• _Exercise prompt_:
Whenever a line in the records below holds the string "will", copy it out.
===== Extracted entries
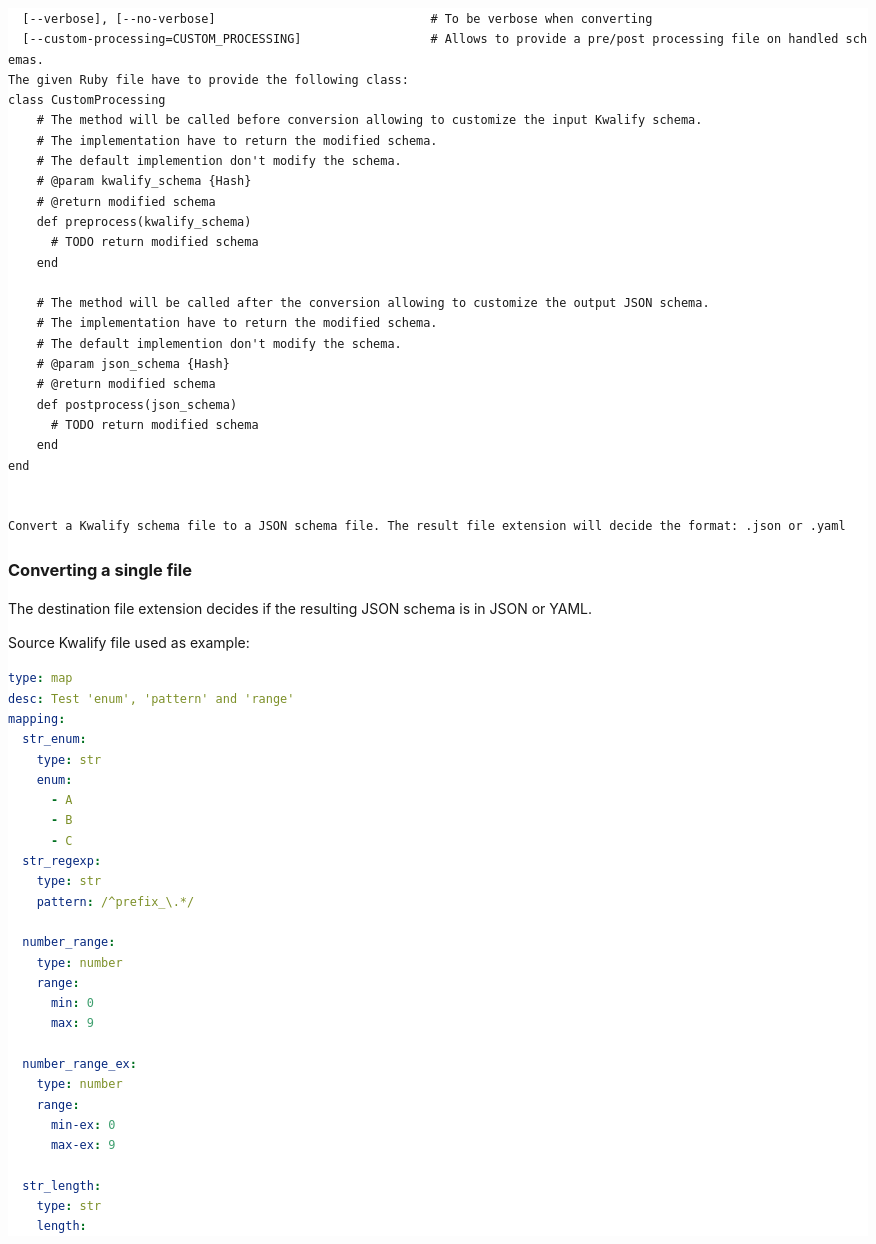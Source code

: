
 ```console
  [--verbose], [--no-verbose]                              # To be verbose when converting
  [--custom-processing=CUSTOM_PROCESSING]                  # Allows to provide a pre/post processing file on handled schemas.
The given Ruby file have to provide the following class:
class CustomProcessing
    # The method will be called before conversion allowing to customize the input Kwalify schema.
    # The implementation have to return the modified schema.
    # The default implemention don't modify the schema.
    # @param kwalify_schema {Hash}
    # @return modified schema
    def preprocess(kwalify_schema)
      # TODO return modified schema
    end
    
    # The method will be called after the conversion allowing to customize the output JSON schema.
    # The implementation have to return the modified schema.
    # The default implemention don't modify the schema.
    # @param json_schema {Hash}
    # @return modified schema
    def postprocess(json_schema)
      # TODO return modified schema
    end
end


Convert a Kwalify schema file to a JSON schema file. The result file extension will decide the format: .json or .yaml
```


### Converting a single file

The destination file extension decides if the resulting JSON schema is in JSON or YAML.

Source Kwalify file used as example:
```yaml
type: map
desc: Test 'enum', 'pattern' and 'range'
mapping:
  str_enum:
    type: str
    enum:
      - A
      - B
      - C
  str_regexp:
    type: str
    pattern: /^prefix_\.*/

  number_range:
    type: number
    range:
      min: 0
      max: 9

  number_range_ex:
    type: number
    range:
      min-ex: 0
      max-ex: 9

  str_length:
    type: str
    length:
```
==========
• _Written response_:
    # The method will be called before conversion allowing to customize the input Kwalify schema.
    # The method will be called after the conversion allowing to customize the output JSON schema.
Convert a Kwalify schema file to a JSON schema file. The result file extension will decide the format: .json or .yaml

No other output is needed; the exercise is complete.